(RECORDED INFORMATION Opens)

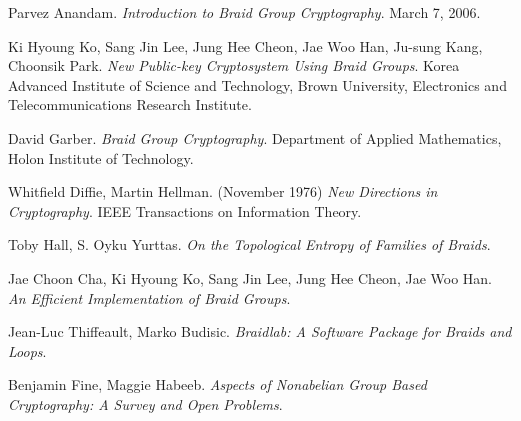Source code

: \documentclass{article}
\theoremstyle{definition}
\begin{document}
\begin{thebibliography}{9}

Parvez Anandam. 
\textit{Introduction to Braid Group Cryptography}. 
March 7, 2006.
 
Ki Hyoung Ko, Sang Jin Lee, Jung Hee Cheon, Jae Woo Han, Ju-sung Kang, Choonsik Park.
\textit{New Public-key Cryptosystem Using Braid Groups}.
Korea Advanced Institute of Science and Technology, Brown University, Electronics and Telecommunications Research Institute. 

David Garber.
\textit{Braid Group Cryptography}.
Department of Applied Mathematics, Holon Institute of Technology. 
 
Whitfield Diffie, Martin Hellman. (November 1976)
\textit{New Directions in Cryptography}.
IEEE Transactions on Information Theory.


Toby Hall, S. Oyku Yurttas.
\textit{On the Topological Entropy of Families of Braids}.

Jae Choon Cha, Ki Hyoung Ko, Sang Jin Lee, Jung Hee Cheon, Jae Woo Han.
\textit{An Efficient Implementation of Braid Groups}.

Jean-Luc Thiffeault, Marko Budisic.
\textit{Braidlab: A Software Package for Braids and Loops}.

Benjamin Fine, Maggie Habeeb. 
\textit{Aspects of Nonabelian Group Based Cryptography: A Survey and Open Problems}.

\end{thebibliography}






	
\end{document}

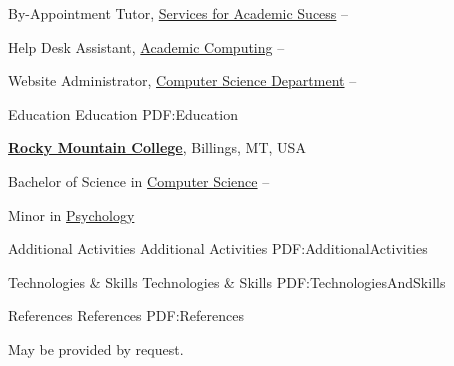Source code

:\documentclass[letterpaper,MMMyyyy,nonstopmode]{simpleresumecv}
\begin{document}
\begin{Body}
\Gap
\BulletItem
By-Appointment Tutor,
\href{https://www.rocky.edu/student-life/student-support/academic-support/ServicesAcademicSuccess.php}
{Services for Academic Sucess}
\hfill
{} --
\begin{Detail}
\end{Detail}

\Gap
\BulletItem
Help Desk Assistant,
\href{https://rocky.edu/student-life/student-support/academic-computing/}
{Academic Computing}
\hfill
{} --
\begin{Detail}
\end{Detail}

\Gap
\BulletItem
Website Administrator,
\href{http://cs.rocky.edu/programming-competitions/high-school-competions/}
{Computer Science Department}
\hfill
{} --
\begin{Detail}
\end{Detail}


\Section
{Education}
{Education}
{PDF:Education}

\Entry
\href{http://www.rocky.edu/}
{\textbf{Rocky Mountain College}},
Billings, MT, USA

\Gap
\BulletItem
Bachelor of Science in
\href{http://cs.rocky.edu/}
{Computer Science}
\hfill
{} --
\begin{Detail}
\SubBulletItem
Minor in 
\href{http://rocky.edu/academics/academic-programs/undergraduate-majors/psychology/}
{Psychology}
\end{Detail}


\Section
{Additional \newline Activities}
{Additional Activities}
{PDF:AdditionalActivities}


\Section
{Technologies \newline \& Skills}
{Technologies \& Skills}
{PDF:TechnologiesAndSkills}


\Section
{References}
{References}
{PDF:References}

May be provided by request.

\end{Body}
\end{document}
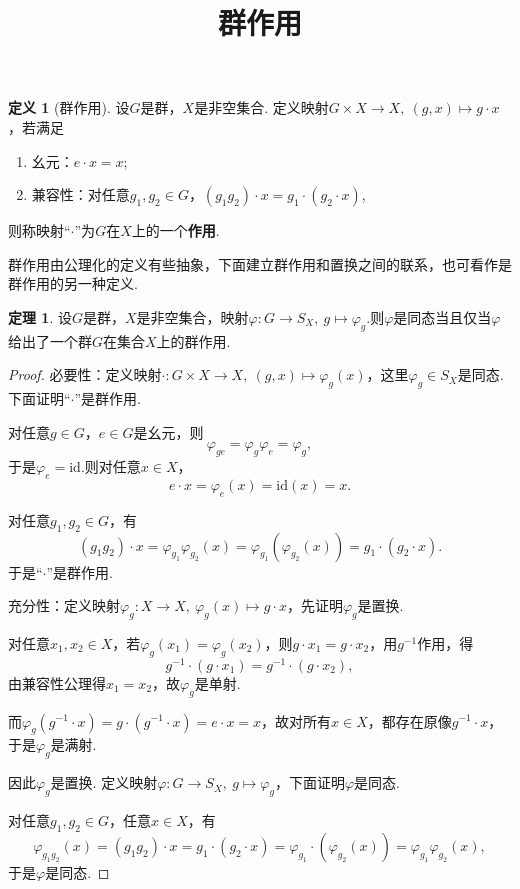 \documentclass[12pt]{ctexart}
\title{\vspace{-2em}\textbf{群作用}\vspace{-2em}}
\date{ }
\theoremstyle{definition}
\newtheorem{definition}{定义}
\newtheorem{theorem}{定理}
\theoremstyle{plain}
\newcommand{\id}{\mathrm{id}}
\begin{document}
	\maketitle
	\begin{definition}[群作用]
		设$G$是群，$X$是非空集合. 定义映射$G\times X\to X,\ (g,x)\mapsto g\cdot x$，若满足
		\begin{enumerate}
			\item 幺元：$e\cdot x=x$;
			\item 兼容性：对任意$g_1,g_2\in G$，$(g_1g_2)\cdot x=g_1\cdot(g_2\cdot x)$,
		\end{enumerate}
		则称映射“$\cdot$”为$G$在$X$上的一个\textbf{作用}.
	\end{definition}
	
	群作用由公理化的定义有些抽象，下面建立群作用和置换之间的联系，也可看作是群作用的另一种定义.
	\begin{theorem}
		设$G$是群，$X$是非空集合，映射$\varphi:G\to S_X,\ g\mapsto\varphi_{g}$.则$\varphi$是同态当且仅当$\varphi$给出了一个群$G$在集合$X$上的群作用.
	\end{theorem}
	\begin{proof}
		必要性：定义映射$\cdot:G\times X\to X,\ (g,x)\mapsto\varphi_g(x)$，这里$\varphi_g\in S_X$是同态. 下面证明“$\cdot$”是群作用.
		
		对任意$g\in G$，$e\in G$是幺元，则
		$$\varphi_{ge}=\varphi_g\varphi_e=\varphi_g,$$
		于是$\varphi_e=\id$.则对任意$x\in X$，
		$$e\cdot x=\varphi_e(x)=\id(x)=x.$$
		
		对任意$g_1,g_2\in G$，有
		$$(g_1g_2)\cdot x=\varphi_{g_1}\varphi_{g_2}(x)=\varphi_{g_1}(\varphi_{g_2}(x))=g_1\cdot(g_2\cdot x).$$
		于是“$\cdot$”是群作用.
		
		充分性：定义映射$\varphi_g:X\to X,\ \varphi_g(x)\mapsto g\cdot x$，先证明$\varphi_g$是置换.
		
		对任意$x_1,x_2\in X$，若$\varphi_g(x_1)=\varphi_g(x_2)$，则$g\cdot x_1=g\cdot x_2$，用$g^{-1}$作用，得
		$$g^{-1}\cdot(g\cdot x_1)=g^{-1}\cdot(g\cdot x_2),$$由兼容性公理得$x_1=x_2$，故$\varphi_g$是单射.
		
		而$\varphi_{g}(g^{-1}\cdot x)=g\cdot(g^{-1}\cdot x)=e\cdot x=x$，故对所有$x\in X$，都存在原像$g^{-1}\cdot x$，于是$\varphi_g$是满射.
		
		因此$\varphi_g$是置换. 定义映射$\varphi:G\to S_X,\ g\mapsto\varphi_g$，下面证明$\varphi$是同态.
		
		对任意$g_1,g_2\in G$，任意$x\in X$，有
		$$\varphi_{g_1g_2}(x)=(g_1g_2)\cdot x=g_1\cdot(g_2\cdot x)=\varphi_{g_1}\cdot(\varphi_{g_2}(x))=\varphi_{g_1}\varphi_{g_2}(x),$$
		于是$\varphi$是同态.
	\end{proof}
\end{document}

(RECORDED INFORMATION Closes)

- _WORK REQUEST_
Which lines above include the word "定义映射"? Show each one.

- _TASK SOLUTION_
		设$G$是群，$X$是非空集合. 定义映射$G\times X\to X,\ (g,x)\mapsto g\cdot x$，若满足
		必要性：定义映射$\cdot:G\times X\to X,\ (g,x)\mapsto\varphi_g(x)$，这里$\varphi_g\in S_X$是同态. 下面证明“$\cdot$”是群作用.
		充分性：定义映射$\varphi_g:X\to X,\ \varphi_g(x)\mapsto g\cdot x$，先证明$\varphi_g$是置换.
		因此$\varphi_g$是置换. 定义映射$\varphi:G\to S_X,\ g\mapsto\varphi_g$，下面证明$\varphi$是同态.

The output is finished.